* [WORK INSTRUCTION]: Let the line containing "## 💻 Development" serve as the first line of the answer and the final line of the entries as its last, with every line between copied exactly.

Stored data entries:
####

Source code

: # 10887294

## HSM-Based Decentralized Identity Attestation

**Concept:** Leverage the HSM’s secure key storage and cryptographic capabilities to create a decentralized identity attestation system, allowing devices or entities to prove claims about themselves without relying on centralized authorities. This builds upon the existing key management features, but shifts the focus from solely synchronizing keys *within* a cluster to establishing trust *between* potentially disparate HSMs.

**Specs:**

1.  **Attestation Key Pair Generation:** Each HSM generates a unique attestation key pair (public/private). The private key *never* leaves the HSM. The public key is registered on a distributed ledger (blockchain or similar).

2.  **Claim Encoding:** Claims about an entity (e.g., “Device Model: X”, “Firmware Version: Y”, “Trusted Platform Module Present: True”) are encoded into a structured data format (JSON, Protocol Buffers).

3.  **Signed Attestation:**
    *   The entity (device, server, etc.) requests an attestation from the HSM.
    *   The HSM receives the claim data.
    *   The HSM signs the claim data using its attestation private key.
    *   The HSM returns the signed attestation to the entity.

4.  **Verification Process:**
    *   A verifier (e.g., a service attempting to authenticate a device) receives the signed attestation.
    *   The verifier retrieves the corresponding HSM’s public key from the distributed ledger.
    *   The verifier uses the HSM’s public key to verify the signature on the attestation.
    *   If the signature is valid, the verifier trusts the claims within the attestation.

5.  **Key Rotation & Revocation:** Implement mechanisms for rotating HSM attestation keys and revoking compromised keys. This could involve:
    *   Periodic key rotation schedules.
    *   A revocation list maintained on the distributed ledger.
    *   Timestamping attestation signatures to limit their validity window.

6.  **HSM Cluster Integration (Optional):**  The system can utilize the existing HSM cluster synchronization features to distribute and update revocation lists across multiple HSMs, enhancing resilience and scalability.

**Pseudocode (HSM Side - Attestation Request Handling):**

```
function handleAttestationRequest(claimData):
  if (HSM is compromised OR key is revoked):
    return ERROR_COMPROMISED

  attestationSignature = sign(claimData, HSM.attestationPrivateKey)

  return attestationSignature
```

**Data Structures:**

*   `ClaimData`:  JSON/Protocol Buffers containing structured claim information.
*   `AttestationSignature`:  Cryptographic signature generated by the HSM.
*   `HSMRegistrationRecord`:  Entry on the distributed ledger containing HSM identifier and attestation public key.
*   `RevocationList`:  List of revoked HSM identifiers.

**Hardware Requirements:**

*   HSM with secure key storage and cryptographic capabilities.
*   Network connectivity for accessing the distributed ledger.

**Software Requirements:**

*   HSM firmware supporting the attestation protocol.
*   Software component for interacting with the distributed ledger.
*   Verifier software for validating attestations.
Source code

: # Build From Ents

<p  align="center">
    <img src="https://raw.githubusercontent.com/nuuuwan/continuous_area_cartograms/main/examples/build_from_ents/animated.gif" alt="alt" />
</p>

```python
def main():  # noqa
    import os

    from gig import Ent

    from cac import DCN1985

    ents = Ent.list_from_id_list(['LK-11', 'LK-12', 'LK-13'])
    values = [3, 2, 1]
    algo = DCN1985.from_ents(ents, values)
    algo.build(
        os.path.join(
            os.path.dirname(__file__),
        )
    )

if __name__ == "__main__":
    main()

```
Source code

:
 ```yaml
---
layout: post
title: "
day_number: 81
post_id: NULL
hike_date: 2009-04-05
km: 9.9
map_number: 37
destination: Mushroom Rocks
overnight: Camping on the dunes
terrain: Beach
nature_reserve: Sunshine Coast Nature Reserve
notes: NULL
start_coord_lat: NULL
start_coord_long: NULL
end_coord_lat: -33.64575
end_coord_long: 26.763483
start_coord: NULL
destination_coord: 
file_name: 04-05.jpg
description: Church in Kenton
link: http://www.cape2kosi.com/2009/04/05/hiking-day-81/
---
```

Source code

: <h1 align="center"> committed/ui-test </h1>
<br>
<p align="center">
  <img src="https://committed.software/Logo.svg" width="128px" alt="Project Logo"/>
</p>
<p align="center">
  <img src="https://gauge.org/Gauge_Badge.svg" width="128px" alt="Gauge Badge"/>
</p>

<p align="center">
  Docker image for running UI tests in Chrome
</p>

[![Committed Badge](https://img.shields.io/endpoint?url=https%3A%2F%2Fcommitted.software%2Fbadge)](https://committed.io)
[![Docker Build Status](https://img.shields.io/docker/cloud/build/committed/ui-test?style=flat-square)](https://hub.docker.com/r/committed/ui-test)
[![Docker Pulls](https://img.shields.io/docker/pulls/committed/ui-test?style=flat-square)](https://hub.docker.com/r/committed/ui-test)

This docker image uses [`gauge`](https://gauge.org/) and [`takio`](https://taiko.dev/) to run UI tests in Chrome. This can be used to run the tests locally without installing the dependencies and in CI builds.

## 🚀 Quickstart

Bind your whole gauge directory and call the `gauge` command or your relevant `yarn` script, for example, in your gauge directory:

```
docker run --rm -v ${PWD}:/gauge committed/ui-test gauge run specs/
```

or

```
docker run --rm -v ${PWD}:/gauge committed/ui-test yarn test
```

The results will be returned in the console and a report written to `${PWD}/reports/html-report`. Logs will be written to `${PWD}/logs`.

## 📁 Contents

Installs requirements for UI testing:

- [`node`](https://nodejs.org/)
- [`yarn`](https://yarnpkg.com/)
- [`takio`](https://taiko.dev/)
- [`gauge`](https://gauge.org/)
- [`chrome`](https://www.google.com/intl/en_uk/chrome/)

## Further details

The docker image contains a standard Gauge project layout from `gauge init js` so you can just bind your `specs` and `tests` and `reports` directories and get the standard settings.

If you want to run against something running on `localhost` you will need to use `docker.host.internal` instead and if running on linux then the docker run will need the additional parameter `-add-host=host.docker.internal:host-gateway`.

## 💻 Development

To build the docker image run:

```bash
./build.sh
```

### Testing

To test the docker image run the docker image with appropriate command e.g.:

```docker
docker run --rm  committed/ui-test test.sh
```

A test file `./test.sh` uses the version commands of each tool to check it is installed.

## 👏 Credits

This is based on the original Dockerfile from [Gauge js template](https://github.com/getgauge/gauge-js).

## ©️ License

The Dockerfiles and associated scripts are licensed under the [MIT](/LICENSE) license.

####

* [WRITTEN SOLUTION]:
## 💻 Development

To build the docker image run:

```bash
./build.sh
```

### Testing

To test the docker image run the docker image with appropriate command e.g.:

```docker
docker run --rm  committed/ui-test test.sh
```

A test file `./test.sh` uses the version commands of each tool to check it is installed.

## 👏 Credits

This is based on the original Dockerfile from [Gauge js template](https://github.com/getgauge/gauge-js).

## ©️ License

The Dockerfiles and associated scripts are licensed under the [MIT](/LICENSE) license.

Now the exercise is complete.